WHAT TO DO:
Look below for the lines from the one with "我快要被恶心死了，但苦于力气" to the one with "我看着王泽凶恶的眼神，颤抖道", and copy exactly those lines, both ends included.

Saved data entries:

________________

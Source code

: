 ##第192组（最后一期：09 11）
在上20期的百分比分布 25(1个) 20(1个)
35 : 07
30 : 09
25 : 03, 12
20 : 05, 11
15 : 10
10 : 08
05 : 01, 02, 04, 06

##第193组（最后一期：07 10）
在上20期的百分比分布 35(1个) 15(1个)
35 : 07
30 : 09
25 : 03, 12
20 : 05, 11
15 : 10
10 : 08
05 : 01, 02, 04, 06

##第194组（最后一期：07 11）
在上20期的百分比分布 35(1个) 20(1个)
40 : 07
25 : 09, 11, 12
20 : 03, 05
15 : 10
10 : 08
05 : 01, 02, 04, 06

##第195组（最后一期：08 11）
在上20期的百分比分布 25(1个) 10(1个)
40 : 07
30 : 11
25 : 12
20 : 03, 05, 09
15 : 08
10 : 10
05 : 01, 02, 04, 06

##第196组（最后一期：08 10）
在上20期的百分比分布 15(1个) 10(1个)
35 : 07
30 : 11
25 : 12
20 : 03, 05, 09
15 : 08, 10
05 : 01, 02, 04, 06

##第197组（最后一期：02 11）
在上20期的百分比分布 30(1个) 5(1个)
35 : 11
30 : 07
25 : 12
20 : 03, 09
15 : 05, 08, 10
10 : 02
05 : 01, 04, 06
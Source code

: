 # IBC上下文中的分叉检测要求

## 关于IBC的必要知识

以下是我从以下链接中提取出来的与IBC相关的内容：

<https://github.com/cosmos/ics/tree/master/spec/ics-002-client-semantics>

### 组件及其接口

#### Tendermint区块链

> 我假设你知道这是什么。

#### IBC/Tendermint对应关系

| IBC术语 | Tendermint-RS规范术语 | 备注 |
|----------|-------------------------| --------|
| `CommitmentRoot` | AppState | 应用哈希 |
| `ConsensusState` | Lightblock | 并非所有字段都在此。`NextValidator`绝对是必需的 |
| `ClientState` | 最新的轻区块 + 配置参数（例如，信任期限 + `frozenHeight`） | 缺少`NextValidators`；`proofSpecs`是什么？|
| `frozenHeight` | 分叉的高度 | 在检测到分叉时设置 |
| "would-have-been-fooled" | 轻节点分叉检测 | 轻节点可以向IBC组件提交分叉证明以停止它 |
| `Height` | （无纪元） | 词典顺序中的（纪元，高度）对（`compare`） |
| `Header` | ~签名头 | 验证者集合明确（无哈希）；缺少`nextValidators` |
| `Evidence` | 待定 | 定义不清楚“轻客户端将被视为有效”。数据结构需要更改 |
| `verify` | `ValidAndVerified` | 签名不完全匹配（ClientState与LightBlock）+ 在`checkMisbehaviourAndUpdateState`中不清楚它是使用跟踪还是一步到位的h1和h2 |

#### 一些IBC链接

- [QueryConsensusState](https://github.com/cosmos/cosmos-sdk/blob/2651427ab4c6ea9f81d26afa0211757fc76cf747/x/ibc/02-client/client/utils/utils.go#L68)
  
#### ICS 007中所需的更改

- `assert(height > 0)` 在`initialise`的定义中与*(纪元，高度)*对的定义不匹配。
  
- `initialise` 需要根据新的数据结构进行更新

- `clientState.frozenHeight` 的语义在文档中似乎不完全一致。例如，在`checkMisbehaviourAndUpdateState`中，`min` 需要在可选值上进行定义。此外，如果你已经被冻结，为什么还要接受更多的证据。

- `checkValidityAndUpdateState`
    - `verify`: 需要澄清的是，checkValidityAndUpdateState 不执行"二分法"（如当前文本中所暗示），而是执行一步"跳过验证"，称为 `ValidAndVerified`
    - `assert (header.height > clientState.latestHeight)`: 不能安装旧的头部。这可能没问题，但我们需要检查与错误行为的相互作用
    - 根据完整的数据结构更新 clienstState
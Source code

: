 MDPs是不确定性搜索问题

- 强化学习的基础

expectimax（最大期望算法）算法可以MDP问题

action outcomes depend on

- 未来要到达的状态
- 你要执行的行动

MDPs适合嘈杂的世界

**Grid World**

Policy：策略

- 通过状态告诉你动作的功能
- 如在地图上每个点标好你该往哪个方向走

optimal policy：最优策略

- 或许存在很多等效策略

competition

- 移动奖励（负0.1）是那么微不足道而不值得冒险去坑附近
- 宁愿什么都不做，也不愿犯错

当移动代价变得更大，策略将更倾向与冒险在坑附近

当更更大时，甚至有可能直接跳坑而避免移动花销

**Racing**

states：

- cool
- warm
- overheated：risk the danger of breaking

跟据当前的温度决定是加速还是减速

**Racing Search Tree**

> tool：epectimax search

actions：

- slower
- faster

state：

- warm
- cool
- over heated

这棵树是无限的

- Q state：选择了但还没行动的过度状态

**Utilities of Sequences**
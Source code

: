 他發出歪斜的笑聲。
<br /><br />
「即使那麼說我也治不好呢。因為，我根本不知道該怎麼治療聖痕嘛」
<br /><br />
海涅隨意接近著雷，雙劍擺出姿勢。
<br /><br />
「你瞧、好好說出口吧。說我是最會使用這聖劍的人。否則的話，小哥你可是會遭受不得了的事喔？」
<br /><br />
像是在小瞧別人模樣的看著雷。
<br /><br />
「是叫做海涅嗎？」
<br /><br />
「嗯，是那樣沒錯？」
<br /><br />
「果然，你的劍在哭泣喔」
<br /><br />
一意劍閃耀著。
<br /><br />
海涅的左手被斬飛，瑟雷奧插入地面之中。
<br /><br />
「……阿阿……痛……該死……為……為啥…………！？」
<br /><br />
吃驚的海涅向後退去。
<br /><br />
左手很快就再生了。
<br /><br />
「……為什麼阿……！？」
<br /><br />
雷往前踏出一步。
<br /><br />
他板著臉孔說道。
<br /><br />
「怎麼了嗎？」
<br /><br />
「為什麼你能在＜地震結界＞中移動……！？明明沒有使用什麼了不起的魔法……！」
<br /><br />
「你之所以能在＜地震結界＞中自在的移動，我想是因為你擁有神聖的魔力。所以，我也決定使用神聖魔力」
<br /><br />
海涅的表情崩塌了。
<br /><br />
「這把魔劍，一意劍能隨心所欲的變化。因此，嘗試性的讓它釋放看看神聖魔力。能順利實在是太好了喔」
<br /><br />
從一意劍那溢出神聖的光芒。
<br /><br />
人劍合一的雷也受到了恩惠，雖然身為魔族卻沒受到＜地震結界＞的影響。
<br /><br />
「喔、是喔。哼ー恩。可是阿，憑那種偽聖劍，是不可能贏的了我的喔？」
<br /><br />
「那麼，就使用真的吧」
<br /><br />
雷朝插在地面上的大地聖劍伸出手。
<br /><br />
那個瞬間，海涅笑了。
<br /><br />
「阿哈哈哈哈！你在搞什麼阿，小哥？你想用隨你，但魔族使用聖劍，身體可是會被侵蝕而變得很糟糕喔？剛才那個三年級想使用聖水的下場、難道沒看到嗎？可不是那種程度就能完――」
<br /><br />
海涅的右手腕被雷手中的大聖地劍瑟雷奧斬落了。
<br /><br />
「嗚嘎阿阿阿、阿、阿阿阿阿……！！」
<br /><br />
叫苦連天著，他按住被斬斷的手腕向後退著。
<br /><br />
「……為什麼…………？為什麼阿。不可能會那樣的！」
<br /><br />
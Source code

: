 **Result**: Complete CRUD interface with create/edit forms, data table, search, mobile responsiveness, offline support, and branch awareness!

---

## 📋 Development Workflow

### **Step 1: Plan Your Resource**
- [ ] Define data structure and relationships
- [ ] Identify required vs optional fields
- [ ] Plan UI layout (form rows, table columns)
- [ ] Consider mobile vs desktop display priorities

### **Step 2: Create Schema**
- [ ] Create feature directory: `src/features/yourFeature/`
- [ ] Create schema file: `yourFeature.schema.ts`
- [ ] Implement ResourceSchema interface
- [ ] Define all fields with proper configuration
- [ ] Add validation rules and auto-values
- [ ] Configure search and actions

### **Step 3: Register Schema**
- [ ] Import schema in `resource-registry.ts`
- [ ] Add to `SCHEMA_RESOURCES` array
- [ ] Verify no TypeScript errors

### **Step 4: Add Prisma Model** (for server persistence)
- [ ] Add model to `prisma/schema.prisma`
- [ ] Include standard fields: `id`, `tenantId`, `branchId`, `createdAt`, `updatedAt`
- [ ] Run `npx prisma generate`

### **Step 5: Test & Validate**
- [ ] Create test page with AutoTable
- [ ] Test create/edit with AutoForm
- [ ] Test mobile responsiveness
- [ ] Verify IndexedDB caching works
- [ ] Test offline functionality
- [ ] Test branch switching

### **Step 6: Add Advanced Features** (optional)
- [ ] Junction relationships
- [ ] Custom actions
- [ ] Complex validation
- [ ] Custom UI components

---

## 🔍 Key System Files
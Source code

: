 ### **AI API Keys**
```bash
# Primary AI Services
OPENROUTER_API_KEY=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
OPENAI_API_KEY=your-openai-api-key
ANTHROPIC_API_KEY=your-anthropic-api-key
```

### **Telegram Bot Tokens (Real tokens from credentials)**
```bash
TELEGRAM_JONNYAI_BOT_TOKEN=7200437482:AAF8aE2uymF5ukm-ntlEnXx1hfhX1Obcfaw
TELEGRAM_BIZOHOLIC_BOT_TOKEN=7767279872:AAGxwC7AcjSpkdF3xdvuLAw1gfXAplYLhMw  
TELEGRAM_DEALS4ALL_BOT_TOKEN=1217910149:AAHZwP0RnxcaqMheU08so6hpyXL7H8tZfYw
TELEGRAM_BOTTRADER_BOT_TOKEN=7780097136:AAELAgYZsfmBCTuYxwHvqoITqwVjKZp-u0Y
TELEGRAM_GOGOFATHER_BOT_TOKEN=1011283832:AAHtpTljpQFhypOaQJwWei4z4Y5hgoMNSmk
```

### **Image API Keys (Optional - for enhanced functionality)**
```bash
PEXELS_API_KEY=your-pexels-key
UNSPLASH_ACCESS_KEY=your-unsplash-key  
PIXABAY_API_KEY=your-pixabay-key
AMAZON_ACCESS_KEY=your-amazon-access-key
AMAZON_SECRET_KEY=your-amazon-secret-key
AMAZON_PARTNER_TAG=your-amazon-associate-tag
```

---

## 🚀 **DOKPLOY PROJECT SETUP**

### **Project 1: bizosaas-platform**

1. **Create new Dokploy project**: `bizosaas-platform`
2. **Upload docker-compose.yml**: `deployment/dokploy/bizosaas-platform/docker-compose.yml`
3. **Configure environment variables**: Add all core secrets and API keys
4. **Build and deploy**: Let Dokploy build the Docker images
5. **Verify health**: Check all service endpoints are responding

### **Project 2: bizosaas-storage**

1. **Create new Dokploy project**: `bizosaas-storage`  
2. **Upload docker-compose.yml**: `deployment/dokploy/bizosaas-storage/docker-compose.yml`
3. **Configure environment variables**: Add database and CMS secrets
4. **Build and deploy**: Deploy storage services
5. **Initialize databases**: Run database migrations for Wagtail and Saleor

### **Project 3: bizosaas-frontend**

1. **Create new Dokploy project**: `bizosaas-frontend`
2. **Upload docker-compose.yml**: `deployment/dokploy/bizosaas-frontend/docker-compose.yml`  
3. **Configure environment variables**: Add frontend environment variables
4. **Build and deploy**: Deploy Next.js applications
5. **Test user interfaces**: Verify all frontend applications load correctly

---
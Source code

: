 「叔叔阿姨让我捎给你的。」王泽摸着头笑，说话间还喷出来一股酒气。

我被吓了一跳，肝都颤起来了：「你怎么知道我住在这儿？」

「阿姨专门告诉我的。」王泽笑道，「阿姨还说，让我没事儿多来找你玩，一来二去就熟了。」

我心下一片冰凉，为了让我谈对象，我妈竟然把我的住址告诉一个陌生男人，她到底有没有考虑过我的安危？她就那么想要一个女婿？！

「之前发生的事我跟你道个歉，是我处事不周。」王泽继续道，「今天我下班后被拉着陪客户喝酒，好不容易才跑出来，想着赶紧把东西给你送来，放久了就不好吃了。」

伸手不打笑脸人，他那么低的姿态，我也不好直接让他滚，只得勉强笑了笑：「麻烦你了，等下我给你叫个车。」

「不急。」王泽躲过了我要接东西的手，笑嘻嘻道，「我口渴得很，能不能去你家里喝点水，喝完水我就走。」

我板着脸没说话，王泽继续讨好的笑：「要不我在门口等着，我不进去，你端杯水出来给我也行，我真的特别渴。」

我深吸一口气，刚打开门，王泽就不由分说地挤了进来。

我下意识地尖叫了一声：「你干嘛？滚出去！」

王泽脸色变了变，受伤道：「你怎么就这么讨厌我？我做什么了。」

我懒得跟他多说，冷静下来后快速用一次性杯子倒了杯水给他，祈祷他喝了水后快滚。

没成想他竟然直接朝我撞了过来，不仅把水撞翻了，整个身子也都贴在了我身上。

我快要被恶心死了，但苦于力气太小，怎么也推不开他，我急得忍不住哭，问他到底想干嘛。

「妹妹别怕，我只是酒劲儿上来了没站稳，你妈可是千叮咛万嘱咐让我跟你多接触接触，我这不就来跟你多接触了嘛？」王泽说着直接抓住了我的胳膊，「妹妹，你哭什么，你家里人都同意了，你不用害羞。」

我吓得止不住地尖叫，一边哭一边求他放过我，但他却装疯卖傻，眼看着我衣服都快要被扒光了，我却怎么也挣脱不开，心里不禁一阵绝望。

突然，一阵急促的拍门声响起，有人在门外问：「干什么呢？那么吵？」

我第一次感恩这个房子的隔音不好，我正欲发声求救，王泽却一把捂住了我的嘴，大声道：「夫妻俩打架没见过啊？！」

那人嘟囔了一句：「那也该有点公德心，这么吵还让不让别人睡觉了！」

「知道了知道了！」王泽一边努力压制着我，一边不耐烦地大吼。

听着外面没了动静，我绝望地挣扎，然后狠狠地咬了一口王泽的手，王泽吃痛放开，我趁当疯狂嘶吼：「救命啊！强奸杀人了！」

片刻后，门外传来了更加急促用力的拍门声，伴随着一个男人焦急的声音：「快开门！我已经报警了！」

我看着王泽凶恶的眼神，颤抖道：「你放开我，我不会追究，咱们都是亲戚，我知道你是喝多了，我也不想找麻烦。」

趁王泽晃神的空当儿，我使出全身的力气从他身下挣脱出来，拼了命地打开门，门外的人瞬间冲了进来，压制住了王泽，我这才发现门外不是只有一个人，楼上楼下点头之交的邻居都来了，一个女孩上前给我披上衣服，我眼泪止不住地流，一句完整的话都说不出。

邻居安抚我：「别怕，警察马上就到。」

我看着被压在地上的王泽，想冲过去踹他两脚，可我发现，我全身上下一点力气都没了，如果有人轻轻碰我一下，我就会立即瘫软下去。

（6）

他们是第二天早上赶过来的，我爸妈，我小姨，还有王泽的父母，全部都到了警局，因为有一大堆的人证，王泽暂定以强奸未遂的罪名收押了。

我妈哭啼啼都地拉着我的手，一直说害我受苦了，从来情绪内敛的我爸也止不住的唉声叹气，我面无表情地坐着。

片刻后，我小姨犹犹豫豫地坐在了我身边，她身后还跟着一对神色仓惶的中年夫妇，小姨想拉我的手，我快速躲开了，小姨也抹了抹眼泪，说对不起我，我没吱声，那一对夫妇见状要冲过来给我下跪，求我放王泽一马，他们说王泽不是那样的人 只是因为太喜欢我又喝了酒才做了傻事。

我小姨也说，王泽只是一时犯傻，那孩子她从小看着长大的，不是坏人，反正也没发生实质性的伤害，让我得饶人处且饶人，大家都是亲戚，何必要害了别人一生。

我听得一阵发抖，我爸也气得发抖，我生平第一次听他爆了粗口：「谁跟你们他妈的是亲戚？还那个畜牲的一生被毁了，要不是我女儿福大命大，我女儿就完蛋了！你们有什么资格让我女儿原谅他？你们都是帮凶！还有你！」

________________

COMPLETED EXERCISE:
我快要被恶心死了，但苦于力气太小，怎么也推不开他，我急得忍不住哭，问他到底想干嘛。

「妹妹别怕，我只是酒劲儿上来了没站稳，你妈可是千叮咛万嘱咐让我跟你多接触接触，我这不就来跟你多接触了嘛？」王泽说着直接抓住了我的胳膊，「妹妹，你哭什么，你家里人都同意了，你不用害羞。」

我吓得止不住地尖叫，一边哭一边求他放过我，但他却装疯卖傻，眼看着我衣服都快要被扒光了，我却怎么也挣脱不开，心里不禁一阵绝望。

突然，一阵急促的拍门声响起，有人在门外问：「干什么呢？那么吵？」

我第一次感恩这个房子的隔音不好，我正欲发声求救，王泽却一把捂住了我的嘴，大声道：「夫妻俩打架没见过啊？！」

那人嘟囔了一句：「那也该有点公德心，这么吵还让不让别人睡觉了！」

「知道了知道了！」王泽一边努力压制着我，一边不耐烦地大吼。

听着外面没了动静，我绝望地挣扎，然后狠狠地咬了一口王泽的手，王泽吃痛放开，我趁当疯狂嘶吼：「救命啊！强奸杀人了！」

片刻后，门外传来了更加急促用力的拍门声，伴随着一个男人焦急的声音：「快开门！我已经报警了！」

我看着王泽凶恶的眼神，颤抖道：「你放开我，我不会追究，咱们都是亲戚，我知道你是喝多了，我也不想找麻烦。」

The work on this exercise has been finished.